Trade-off: While this increases scalability by allowing requests to be evenly distributed across multiple servers without session continuity concerns, it can complicate scenarios where state persistence is beneficial (e.g., sessions, multi-step transactions).
Justification: Facilitates easy scaling and ensures that the failure of one server doesn't disrupt the overall service.

2. Use of a Distributed Cache System

Choice: Employing a distributed cache system like Redis.
Trade-off: Adds complexity and overhead in managing another layer in the stack but significantly enhances read performance.
Justification: Reduces database load and improves response times for frequently accessed data, crucial for a read-heavy environment.

3. Database Replication

Choice: Using a master-slave replication model for the database.
Trade-off: Increases data redundancy and resource usage but may introduce replication lag under heavy load.
Justification: Enhances read capacity and ensures data availability, allowing the system to continue functioning even if the master database fails.

4. Microservices vs. Monolith

Choice: Structuring the back-end as a set of microservices (Authentication, Application Logic, Background Jobs).
Trade-off: While microservices increase the complexity of the system and require more sophisticated orchestration and monitoring, they allow for more focused scaling and independent development and deployment.
Justification: Provides flexibility in managing different aspects of the system and can evolve independently as needs change.

5. Load Balancing Strategy

Choice: Using a load balancer to distribute incoming traffic.
Trade-off: Introduces a potential single point of failure and additional network latency.
Justification: Ensures even distribution of traffic and improves fault tolerance by rerouting traffic if a server fails.

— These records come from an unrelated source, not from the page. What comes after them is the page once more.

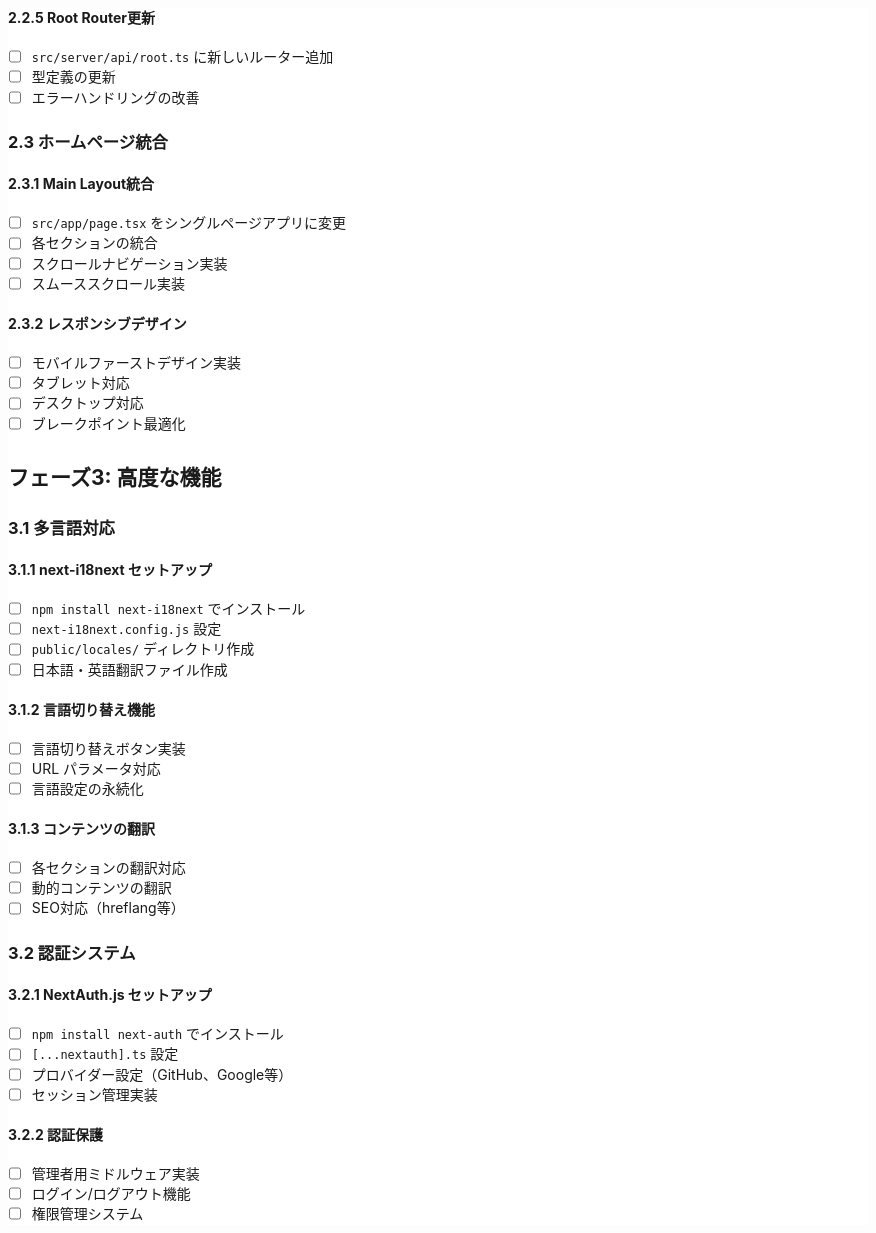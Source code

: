 #### 2.2.5 Root Router更新
- [ ] `src/server/api/root.ts` に新しいルーター追加
- [ ] 型定義の更新
- [ ] エラーハンドリングの改善

### 2.3 ホームページ統合

#### 2.3.1 Main Layout統合
- [ ] `src/app/page.tsx` をシングルページアプリに変更
- [ ] 各セクションの統合
- [ ] スクロールナビゲーション実装
- [ ] スムーススクロール実装

#### 2.3.2 レスポンシブデザイン
- [ ] モバイルファーストデザイン実装
- [ ] タブレット対応
- [ ] デスクトップ対応
- [ ] ブレークポイント最適化

## フェーズ3: 高度な機能

### 3.1 多言語対応

#### 3.1.1 next-i18next セットアップ
- [ ] `npm install next-i18next` でインストール
- [ ] `next-i18next.config.js` 設定
- [ ] `public/locales/` ディレクトリ作成
- [ ] 日本語・英語翻訳ファイル作成

#### 3.1.2 言語切り替え機能
- [ ] 言語切り替えボタン実装
- [ ] URL パラメータ対応
- [ ] 言語設定の永続化

#### 3.1.3 コンテンツの翻訳
- [ ] 各セクションの翻訳対応
- [ ] 動的コンテンツの翻訳
- [ ] SEO対応（hreflang等）

### 3.2 認証システム

#### 3.2.1 NextAuth.js セットアップ
- [ ] `npm install next-auth` でインストール
- [ ] `[...nextauth].ts` 設定
- [ ] プロバイダー設定（GitHub、Google等）
- [ ] セッション管理実装

#### 3.2.2 認証保護
- [ ] 管理者用ミドルウェア実装
- [ ] ログイン/ログアウト機能
- [ ] 権限管理システム
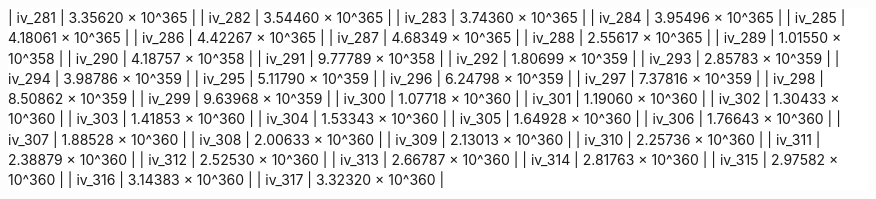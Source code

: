 | iv_281 | 3.35620 × 10^365 |
| iv_282 | 3.54460 × 10^365 |
| iv_283 | 3.74360 × 10^365 |
| iv_284 | 3.95496 × 10^365 |
| iv_285 | 4.18061 × 10^365 |
| iv_286 | 4.42267 × 10^365 |
| iv_287 | 4.68349 × 10^365 |
| iv_288 | 2.55617 × 10^365 |
| iv_289 | 1.01550 × 10^358 |
| iv_290 | 4.18757 × 10^358 |
| iv_291 | 9.77789 × 10^358 |
| iv_292 | 1.80699 × 10^359 |
| iv_293 | 2.85783 × 10^359 |
| iv_294 | 3.98786 × 10^359 |
| iv_295 | 5.11790 × 10^359 |
| iv_296 | 6.24798 × 10^359 |
| iv_297 | 7.37816 × 10^359 |
| iv_298 | 8.50862 × 10^359 |
| iv_299 | 9.63968 × 10^359 |
| iv_300 | 1.07718 × 10^360 |
| iv_301 | 1.19060 × 10^360 |
| iv_302 | 1.30433 × 10^360 |
| iv_303 | 1.41853 × 10^360 |
| iv_304 | 1.53343 × 10^360 |
| iv_305 | 1.64928 × 10^360 |
| iv_306 | 1.76643 × 10^360 |
| iv_307 | 1.88528 × 10^360 |
| iv_308 | 2.00633 × 10^360 |
| iv_309 | 2.13013 × 10^360 |
| iv_310 | 2.25736 × 10^360 |
| iv_311 | 2.38879 × 10^360 |
| iv_312 | 2.52530 × 10^360 |
| iv_313 | 2.66787 × 10^360 |
| iv_314 | 2.81763 × 10^360 |
| iv_315 | 2.97582 × 10^360 |
| iv_316 | 3.14383 × 10^360 |
| iv_317 | 3.32320 × 10^360 |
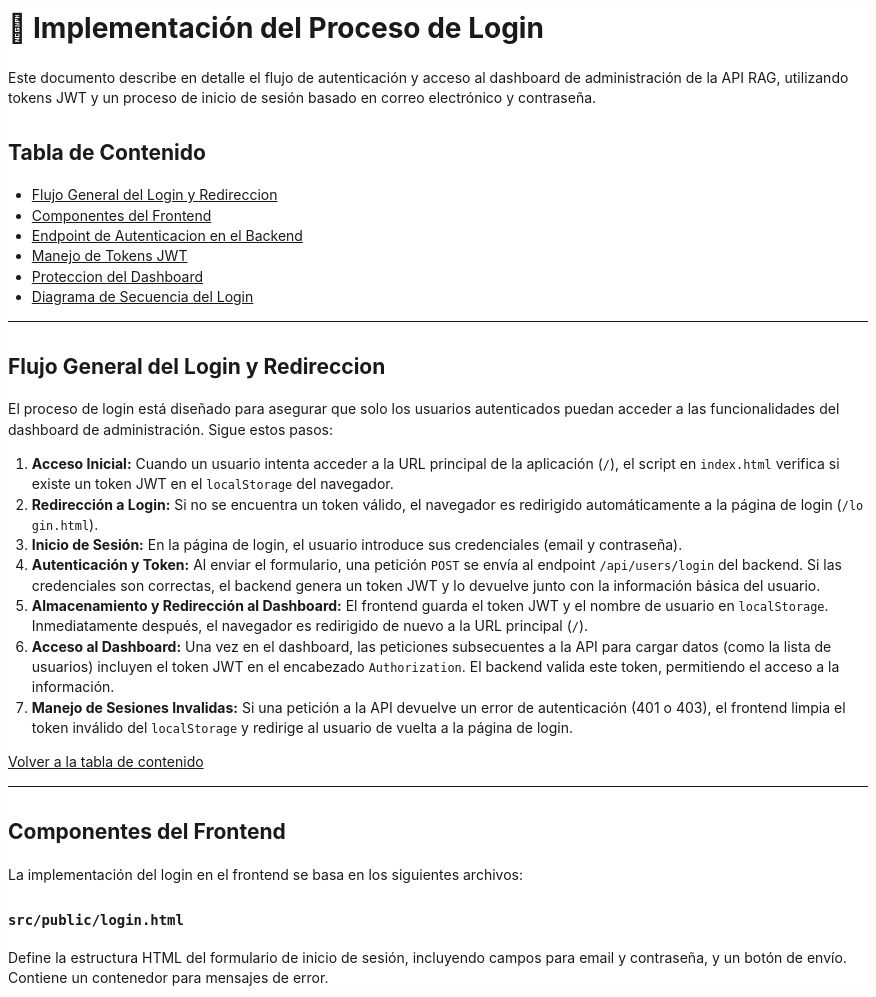 # 🔑 Implementación del Proceso de Login

Este documento describe en detalle el flujo de autenticación y acceso al dashboard de administración de la API RAG, utilizando tokens JWT y un proceso de inicio de sesión basado en correo electrónico y contraseña.

## Tabla de Contenido

* [Flujo General del Login y Redireccion](#flujo-general-del-login-y-redireccion)
* [Componentes del Frontend](#componentes-del-frontend)
* [Endpoint de Autenticacion en el Backend](#endpoint-de-autenticacion-en-el-backend)
* [Manejo de Tokens JWT](#manejo-de-tokens-jwt)
* [Proteccion del Dashboard](#proteccion-del-dashboard)
* [Diagrama de Secuencia del Login](#diagrama-de-secuencia-del-login)

---

## Flujo General del Login y Redireccion

El proceso de login está diseñado para asegurar que solo los usuarios autenticados puedan acceder a las funcionalidades del dashboard de administración. Sigue estos pasos:

1.  **Acceso Inicial:** Cuando un usuario intenta acceder a la URL principal de la aplicación (`/`), el script en `index.html` verifica si existe un token JWT en el `localStorage` del navegador.
2.  **Redirección a Login:** Si no se encuentra un token válido, el navegador es redirigido automáticamente a la página de login (`/login.html`).
3.  **Inicio de Sesión:** En la página de login, el usuario introduce sus credenciales (email y contraseña).
4.  **Autenticación y Token:** Al enviar el formulario, una petición `POST` se envía al endpoint `/api/users/login` del backend. Si las credenciales son correctas, el backend genera un token JWT y lo devuelve junto con la información básica del usuario.
5.  **Almacenamiento y Redirección al Dashboard:** El frontend guarda el token JWT y el nombre de usuario en `localStorage`. Inmediatamente después, el navegador es redirigido de nuevo a la URL principal (`/`).
6.  **Acceso al Dashboard:** Una vez en el dashboard, las peticiones subsecuentes a la API para cargar datos (como la lista de usuarios) incluyen el token JWT en el encabezado `Authorization`. El backend valida este token, permitiendo el acceso a la información.
7.  **Manejo de Sesiones Invalidas:** Si una petición a la API devuelve un error de autenticación (401 o 403), el frontend limpia el token inválido del `localStorage` y redirige al usuario de vuelta a la página de login.

[Volver a la tabla de contenido](#tabla-de-contenido)

---

## Componentes del Frontend

La implementación del login en el frontend se basa en los siguientes archivos:

### `src/public/login.html`
Define la estructura HTML del formulario de inicio de sesión, incluyendo campos para email y contraseña, y un botón de envío. Contiene un contenedor para mensajes de error.
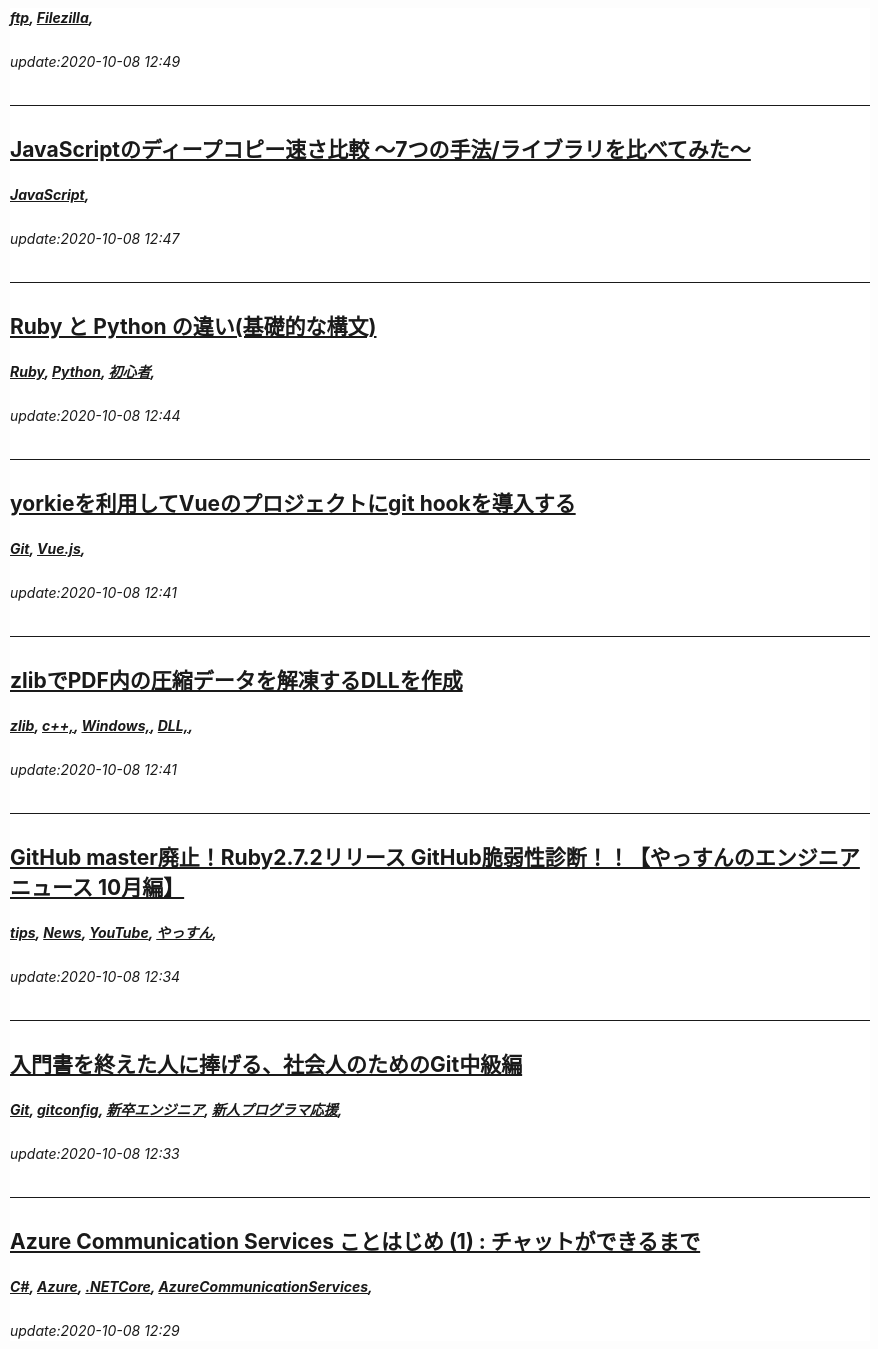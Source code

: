 ##### [ftp](https://qiita.com/tags/ftp), [Filezilla](https://qiita.com/tags/Filezilla), 
###### update:2020-10-08 12:49
---
## [JavaScriptのディープコピー速さ比較 〜7つの手法/ライブラリを比べてみた〜](https://qiita.com/suin/items/80e687dd1789b9d9d2fd)
##### [JavaScript](https://qiita.com/tags/JavaScript), 
###### update:2020-10-08 12:47
---
## [Ruby と Python の違い(基礎的な構文)](https://qiita.com/mikujo/items/dbea9b38a5cd700cdd5b)
##### [Ruby](https://qiita.com/tags/Ruby), [Python](https://qiita.com/tags/Python), [初心者](https://qiita.com/tags/初心者), 
###### update:2020-10-08 12:44
---
## [yorkieを利用してVueのプロジェクトにgit hookを導入する](https://qiita.com/matyapiro31/items/b8154639874aa79c5368)
##### [Git](https://qiita.com/tags/Git), [Vue.js](https://qiita.com/tags/Vue.js), 
###### update:2020-10-08 12:41
---
## [zlibでPDF内の圧縮データを解凍するDLLを作成](https://qiita.com/sugarontop/items/4d80471a490bb2c7d32e)
##### [zlib](https://qiita.com/tags/zlib), [c++,](https://qiita.com/tags/c++,), [Windows,](https://qiita.com/tags/Windows,), [DLL,](https://qiita.com/tags/DLL,), 
###### update:2020-10-08 12:41
---
## [GitHub master廃止！Ruby2.7.2リリース GitHub脆弱性診断！！【やっすんのエンジニアニュース 10月編】](https://qiita.com/yassun-youtube/items/59bfd517c1d72cb67874)
##### [tips](https://qiita.com/tags/tips), [News](https://qiita.com/tags/News), [YouTube](https://qiita.com/tags/YouTube), [やっすん](https://qiita.com/tags/やっすん), 
###### update:2020-10-08 12:34
---
## [入門書を終えた人に捧げる、社会人のためのGit中級編](https://qiita.com/yamamoto7/items/fe15a1e7e360b4015fae)
##### [Git](https://qiita.com/tags/Git), [gitconfig](https://qiita.com/tags/gitconfig), [新卒エンジニア](https://qiita.com/tags/新卒エンジニア), [新人プログラマ応援](https://qiita.com/tags/新人プログラマ応援), 
###### update:2020-10-08 12:33
---
## [Azure Communication Services ことはじめ (1) : チャットができるまで](https://qiita.com/annie/items/8ba0afe731dc9be589c8)
##### [C#](https://qiita.com/tags/C#), [Azure](https://qiita.com/tags/Azure), [.NETCore](https://qiita.com/tags/.NETCore), [AzureCommunicationServices](https://qiita.com/tags/AzureCommunicationServices), 
###### update:2020-10-08 12:29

Failure scenarios/bottlenecks

Cache Overload:

Scenario: If the cache layer is overwhelmed by too many read requests, it might slow down, causing increased latency or even service outages.
Bottleneck: Limited cache capacity and throughput, especially under spike traffic conditions.

Database Write Throughput:

Scenario: During peak loads, the master database might struggle to handle a high volume of write operations, affecting performance and potentially causing data write delays.
Bottleneck: Single master in the database setup can become a write bottleneck.

Single Point of Failure in Load Balancer:

Scenario: If the load balancer fails, the entire service can become unreachable.
Bottleneck: Dependency on a central component for traffic distribution.

Future improvements

Enhancing Cache Resilience:

Improvement: Implement an elastic cache with auto-scaling capabilities to handle variable loads seamlessly.
Benefit: Maintains performance under spike loads and reduces the risk of cache-related failures.

Database Scalability:

Improvement: Introduce more sophisticated database sharding and potentially move to a multi-master setup if write volume becomes a limitation.
Benefit: Increases write throughput and resilience, distributing the load more evenly across the system.